#### [Instructions to follow]
Search the records below for the word "FraudDetection" and show every line where it occurs.

START Data

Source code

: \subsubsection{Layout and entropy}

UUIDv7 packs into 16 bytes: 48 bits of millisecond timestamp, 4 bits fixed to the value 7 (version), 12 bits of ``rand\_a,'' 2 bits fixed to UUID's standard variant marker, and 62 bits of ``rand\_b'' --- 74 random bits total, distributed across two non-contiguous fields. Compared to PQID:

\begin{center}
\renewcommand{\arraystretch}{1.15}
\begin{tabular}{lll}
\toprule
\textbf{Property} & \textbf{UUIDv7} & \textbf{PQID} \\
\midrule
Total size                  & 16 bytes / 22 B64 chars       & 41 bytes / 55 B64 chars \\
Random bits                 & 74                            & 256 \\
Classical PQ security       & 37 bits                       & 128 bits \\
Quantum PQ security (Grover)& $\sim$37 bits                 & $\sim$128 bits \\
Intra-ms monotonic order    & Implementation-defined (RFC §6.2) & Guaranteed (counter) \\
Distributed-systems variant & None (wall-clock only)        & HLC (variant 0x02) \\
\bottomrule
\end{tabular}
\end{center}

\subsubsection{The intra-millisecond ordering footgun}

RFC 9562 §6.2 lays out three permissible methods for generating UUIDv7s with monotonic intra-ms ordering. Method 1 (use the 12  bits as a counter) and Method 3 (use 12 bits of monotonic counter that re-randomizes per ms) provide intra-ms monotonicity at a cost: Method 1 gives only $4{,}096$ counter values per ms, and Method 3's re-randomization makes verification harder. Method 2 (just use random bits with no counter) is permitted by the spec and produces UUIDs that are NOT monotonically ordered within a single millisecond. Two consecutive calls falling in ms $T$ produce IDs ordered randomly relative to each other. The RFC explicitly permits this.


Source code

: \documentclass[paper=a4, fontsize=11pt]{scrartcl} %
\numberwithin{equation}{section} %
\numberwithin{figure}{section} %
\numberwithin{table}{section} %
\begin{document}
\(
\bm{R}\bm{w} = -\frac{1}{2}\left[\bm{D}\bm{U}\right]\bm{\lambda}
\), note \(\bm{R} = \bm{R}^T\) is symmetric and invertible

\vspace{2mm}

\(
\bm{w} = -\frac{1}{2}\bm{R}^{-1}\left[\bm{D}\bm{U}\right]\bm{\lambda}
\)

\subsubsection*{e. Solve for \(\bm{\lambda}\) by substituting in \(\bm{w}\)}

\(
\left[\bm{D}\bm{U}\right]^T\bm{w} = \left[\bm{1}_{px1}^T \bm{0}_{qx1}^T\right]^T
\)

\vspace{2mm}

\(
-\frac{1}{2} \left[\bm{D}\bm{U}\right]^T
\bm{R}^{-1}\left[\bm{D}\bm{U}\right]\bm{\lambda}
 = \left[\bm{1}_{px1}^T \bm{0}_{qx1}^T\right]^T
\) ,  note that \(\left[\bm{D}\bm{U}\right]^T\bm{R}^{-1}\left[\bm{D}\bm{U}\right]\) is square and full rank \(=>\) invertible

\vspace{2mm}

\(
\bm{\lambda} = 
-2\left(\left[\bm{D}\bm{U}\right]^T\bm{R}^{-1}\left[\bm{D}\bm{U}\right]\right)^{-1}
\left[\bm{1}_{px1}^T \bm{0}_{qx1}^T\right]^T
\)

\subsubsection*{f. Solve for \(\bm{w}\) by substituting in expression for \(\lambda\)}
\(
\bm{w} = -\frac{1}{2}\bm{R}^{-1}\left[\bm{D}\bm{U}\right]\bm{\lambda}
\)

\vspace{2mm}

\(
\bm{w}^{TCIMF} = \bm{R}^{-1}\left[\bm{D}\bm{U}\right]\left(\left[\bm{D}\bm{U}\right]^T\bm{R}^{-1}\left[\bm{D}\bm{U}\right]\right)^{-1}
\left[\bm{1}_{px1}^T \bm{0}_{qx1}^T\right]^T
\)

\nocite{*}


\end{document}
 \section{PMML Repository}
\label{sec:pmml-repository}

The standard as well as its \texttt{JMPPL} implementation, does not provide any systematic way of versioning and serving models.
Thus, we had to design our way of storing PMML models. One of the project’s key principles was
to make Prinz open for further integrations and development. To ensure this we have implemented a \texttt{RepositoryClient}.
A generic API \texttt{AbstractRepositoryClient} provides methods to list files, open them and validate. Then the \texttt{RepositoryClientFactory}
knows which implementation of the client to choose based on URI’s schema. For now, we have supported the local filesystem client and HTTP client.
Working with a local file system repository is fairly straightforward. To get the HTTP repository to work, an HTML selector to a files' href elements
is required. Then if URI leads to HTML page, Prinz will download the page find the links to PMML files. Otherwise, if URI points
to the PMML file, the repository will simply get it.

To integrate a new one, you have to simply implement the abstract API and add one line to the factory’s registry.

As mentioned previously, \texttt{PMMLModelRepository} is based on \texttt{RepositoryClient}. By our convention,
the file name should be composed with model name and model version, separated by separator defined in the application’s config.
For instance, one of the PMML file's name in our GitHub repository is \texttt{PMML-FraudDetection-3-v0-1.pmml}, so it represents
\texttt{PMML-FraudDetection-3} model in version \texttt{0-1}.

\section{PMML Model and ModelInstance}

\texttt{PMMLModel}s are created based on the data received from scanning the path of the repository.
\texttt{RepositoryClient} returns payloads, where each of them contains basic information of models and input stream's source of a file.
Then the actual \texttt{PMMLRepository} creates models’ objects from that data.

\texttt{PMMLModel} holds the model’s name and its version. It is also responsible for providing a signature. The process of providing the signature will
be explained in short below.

END Data

#### [Response area]
For instance, one of the PMML file's name in our GitHub repository is \texttt{PMML-FraudDetection-3-v0-1.pmml}, so it represents
\texttt{PMML-FraudDetection-3} model in version \texttt{0-1}.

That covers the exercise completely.